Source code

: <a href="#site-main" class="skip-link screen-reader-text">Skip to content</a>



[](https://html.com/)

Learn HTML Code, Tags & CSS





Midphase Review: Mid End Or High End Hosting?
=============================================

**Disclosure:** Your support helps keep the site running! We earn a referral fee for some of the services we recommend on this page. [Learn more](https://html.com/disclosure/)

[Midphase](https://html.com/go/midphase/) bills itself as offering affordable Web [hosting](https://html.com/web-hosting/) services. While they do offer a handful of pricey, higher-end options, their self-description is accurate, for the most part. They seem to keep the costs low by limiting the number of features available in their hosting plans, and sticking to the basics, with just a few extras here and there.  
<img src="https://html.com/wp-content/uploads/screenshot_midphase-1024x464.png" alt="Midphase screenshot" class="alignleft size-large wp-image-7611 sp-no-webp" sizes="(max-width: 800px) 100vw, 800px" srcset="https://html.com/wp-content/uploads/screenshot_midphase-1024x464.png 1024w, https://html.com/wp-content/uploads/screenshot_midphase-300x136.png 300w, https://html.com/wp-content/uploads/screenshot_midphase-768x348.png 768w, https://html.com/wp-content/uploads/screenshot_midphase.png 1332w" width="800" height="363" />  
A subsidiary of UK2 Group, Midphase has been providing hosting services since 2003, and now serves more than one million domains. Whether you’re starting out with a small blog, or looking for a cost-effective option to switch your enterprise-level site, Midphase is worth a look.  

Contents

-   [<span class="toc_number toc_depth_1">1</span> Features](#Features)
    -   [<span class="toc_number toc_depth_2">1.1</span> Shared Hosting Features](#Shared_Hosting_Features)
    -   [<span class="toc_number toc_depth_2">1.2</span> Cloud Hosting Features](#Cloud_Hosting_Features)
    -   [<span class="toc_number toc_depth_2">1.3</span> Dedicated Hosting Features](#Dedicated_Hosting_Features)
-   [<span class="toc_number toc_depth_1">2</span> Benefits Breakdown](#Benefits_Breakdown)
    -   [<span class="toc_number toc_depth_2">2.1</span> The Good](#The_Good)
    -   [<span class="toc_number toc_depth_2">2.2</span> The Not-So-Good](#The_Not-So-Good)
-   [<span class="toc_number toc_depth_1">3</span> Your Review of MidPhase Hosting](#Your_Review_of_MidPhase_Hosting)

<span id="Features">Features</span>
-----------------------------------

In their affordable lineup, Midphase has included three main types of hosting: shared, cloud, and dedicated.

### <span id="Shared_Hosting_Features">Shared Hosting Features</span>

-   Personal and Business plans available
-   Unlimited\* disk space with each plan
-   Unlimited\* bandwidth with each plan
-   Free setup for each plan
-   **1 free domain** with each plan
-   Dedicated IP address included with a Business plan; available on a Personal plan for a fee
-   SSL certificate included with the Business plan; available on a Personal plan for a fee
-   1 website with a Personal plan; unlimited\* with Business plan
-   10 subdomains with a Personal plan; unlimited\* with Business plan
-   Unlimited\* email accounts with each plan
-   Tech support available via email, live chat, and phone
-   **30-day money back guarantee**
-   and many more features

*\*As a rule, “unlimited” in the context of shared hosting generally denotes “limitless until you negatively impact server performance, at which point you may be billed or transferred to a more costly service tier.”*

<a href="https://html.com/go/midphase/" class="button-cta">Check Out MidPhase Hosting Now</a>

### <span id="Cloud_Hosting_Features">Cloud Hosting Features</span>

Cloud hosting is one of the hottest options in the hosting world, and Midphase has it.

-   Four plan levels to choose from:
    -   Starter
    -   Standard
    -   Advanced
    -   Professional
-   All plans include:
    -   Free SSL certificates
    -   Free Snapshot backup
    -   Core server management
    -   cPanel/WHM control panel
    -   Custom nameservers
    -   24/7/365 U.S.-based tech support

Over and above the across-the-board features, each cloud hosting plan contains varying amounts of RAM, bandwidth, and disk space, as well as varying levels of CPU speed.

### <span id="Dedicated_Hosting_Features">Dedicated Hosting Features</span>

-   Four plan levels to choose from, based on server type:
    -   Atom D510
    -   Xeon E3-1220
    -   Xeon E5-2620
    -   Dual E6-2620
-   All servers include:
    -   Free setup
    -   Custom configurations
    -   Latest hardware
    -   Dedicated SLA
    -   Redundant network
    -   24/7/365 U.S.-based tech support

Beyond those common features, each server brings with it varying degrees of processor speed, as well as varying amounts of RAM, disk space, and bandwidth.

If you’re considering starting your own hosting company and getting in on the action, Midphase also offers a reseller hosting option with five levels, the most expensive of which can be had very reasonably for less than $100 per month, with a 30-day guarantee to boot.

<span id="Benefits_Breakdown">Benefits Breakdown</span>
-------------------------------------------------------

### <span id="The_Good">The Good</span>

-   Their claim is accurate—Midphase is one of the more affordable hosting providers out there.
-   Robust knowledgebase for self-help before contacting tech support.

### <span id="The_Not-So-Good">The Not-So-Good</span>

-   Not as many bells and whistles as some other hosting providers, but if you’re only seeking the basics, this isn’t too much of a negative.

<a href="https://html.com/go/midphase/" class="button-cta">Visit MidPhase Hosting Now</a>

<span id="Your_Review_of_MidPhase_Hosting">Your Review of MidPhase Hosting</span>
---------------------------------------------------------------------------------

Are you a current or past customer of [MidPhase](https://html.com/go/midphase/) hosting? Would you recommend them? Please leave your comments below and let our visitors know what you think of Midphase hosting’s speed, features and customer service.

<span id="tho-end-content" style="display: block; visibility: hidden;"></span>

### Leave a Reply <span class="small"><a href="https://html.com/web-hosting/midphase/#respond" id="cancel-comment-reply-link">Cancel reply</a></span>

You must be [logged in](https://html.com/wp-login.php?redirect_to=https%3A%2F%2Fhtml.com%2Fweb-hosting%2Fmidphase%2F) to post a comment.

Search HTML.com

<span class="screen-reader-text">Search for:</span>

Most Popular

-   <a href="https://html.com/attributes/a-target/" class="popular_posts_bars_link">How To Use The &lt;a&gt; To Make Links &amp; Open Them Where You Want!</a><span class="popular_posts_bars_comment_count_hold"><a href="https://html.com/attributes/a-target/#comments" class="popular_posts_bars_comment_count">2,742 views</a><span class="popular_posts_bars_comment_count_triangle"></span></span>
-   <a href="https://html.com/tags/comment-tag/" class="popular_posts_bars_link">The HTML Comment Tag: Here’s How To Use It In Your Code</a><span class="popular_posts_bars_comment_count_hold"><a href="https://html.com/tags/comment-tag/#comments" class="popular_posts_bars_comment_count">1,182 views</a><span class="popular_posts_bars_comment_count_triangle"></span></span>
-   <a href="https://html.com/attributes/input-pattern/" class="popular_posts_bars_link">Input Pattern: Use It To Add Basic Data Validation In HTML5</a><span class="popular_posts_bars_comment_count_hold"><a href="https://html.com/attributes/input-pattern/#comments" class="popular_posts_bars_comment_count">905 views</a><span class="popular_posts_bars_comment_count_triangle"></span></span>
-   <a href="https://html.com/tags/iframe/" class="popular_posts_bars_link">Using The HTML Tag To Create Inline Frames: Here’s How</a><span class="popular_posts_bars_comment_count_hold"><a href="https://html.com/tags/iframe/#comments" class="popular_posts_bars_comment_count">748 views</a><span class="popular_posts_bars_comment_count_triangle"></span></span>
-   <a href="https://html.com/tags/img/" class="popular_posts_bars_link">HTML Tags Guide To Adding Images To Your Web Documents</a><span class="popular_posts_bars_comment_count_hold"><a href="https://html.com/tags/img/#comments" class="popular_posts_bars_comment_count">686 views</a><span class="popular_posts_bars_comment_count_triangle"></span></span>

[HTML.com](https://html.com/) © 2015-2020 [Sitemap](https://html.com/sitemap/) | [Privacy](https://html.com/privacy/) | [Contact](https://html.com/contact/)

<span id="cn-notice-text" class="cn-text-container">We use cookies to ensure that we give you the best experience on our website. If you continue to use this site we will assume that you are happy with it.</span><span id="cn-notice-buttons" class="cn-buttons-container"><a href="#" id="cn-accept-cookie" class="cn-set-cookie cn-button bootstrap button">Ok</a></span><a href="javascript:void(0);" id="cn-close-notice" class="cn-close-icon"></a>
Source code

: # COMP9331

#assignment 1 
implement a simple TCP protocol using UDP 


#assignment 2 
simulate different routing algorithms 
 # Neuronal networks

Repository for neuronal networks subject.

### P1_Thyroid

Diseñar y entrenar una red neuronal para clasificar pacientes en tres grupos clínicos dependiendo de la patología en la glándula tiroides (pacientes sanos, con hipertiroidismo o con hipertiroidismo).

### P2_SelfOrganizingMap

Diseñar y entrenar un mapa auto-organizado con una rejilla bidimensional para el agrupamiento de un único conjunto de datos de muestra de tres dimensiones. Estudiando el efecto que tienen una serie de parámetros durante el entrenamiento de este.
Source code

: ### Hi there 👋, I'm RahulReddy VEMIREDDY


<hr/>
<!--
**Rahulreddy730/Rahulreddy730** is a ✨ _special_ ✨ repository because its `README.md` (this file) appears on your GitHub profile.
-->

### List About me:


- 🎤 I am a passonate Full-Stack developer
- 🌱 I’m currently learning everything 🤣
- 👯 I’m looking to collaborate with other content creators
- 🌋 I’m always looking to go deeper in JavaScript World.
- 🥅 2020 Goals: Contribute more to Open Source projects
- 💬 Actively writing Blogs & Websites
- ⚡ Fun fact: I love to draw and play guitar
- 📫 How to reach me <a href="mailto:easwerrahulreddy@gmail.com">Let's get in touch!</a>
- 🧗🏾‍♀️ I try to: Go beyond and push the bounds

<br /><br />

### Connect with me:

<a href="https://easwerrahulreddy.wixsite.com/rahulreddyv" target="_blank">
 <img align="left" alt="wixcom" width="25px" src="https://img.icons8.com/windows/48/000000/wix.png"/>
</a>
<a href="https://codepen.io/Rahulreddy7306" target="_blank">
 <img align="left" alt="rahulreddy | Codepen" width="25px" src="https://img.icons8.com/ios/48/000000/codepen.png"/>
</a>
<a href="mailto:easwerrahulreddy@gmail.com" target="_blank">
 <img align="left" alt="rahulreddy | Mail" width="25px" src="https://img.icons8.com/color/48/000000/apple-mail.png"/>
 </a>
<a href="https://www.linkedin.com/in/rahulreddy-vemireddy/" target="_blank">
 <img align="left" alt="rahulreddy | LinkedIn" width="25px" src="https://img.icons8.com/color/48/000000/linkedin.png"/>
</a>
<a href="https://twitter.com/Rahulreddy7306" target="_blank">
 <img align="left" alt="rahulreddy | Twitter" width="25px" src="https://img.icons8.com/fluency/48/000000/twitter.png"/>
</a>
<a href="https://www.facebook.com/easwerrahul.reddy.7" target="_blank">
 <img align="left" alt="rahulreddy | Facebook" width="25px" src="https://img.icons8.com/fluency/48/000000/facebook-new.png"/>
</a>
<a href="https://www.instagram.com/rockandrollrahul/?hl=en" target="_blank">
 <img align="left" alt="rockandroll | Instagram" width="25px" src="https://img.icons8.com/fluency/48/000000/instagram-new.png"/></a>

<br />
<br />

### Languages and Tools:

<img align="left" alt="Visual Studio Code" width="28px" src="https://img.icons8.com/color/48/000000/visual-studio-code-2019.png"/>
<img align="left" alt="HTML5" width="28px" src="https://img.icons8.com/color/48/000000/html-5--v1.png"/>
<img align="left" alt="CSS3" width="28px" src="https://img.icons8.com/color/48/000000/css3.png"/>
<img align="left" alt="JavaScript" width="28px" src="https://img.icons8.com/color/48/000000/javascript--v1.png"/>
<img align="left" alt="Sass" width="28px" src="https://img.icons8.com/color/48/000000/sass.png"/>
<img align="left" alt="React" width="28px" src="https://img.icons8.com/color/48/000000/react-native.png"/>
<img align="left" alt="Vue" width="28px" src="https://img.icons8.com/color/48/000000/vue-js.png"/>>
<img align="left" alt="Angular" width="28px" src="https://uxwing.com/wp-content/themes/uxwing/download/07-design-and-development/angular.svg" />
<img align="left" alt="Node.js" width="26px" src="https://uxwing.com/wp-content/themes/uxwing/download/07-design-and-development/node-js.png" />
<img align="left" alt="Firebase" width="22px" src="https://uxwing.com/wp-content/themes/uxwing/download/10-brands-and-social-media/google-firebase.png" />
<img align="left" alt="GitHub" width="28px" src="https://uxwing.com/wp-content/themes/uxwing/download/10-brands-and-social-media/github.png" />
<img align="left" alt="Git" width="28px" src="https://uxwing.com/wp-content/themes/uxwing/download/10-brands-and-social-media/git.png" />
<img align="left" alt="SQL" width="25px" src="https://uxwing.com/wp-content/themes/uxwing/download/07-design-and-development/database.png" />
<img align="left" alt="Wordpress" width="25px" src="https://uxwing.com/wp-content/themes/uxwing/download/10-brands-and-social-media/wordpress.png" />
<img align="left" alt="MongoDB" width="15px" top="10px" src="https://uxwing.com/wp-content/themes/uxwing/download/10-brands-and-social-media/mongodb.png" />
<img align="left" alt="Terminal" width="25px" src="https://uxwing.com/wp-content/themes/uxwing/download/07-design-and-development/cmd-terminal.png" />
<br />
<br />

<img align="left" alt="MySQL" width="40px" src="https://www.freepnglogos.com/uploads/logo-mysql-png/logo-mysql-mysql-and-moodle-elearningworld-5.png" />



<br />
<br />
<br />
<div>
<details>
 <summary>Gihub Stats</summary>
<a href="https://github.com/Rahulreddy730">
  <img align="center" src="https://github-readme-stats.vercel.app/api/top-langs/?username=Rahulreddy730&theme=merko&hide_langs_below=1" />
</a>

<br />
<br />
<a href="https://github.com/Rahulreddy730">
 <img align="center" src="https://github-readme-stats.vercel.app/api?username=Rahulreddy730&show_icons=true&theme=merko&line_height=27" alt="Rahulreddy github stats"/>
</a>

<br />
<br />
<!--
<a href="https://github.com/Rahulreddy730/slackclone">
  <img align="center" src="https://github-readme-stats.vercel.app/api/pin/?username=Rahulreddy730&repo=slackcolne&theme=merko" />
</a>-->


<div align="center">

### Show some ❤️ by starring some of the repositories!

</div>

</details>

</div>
* * *
Task details:
Transcribe only the lines from the beginning of the entries to the line with "page. [Learn more](https://html.com/disclosure/)", inclusive, exactly as written.

Answer for this exercise:
Source code

: <a href="#site-main" class="skip-link screen-reader-text">Skip to content</a>



[](https://html.com/)

Learn HTML Code, Tags & CSS





Midphase Review: Mid End Or High End Hosting?
=============================================

**Disclosure:** Your support helps keep the site running! We earn a referral fee for some of the services we recommend on this page. [Learn more](https://html.com/disclosure/)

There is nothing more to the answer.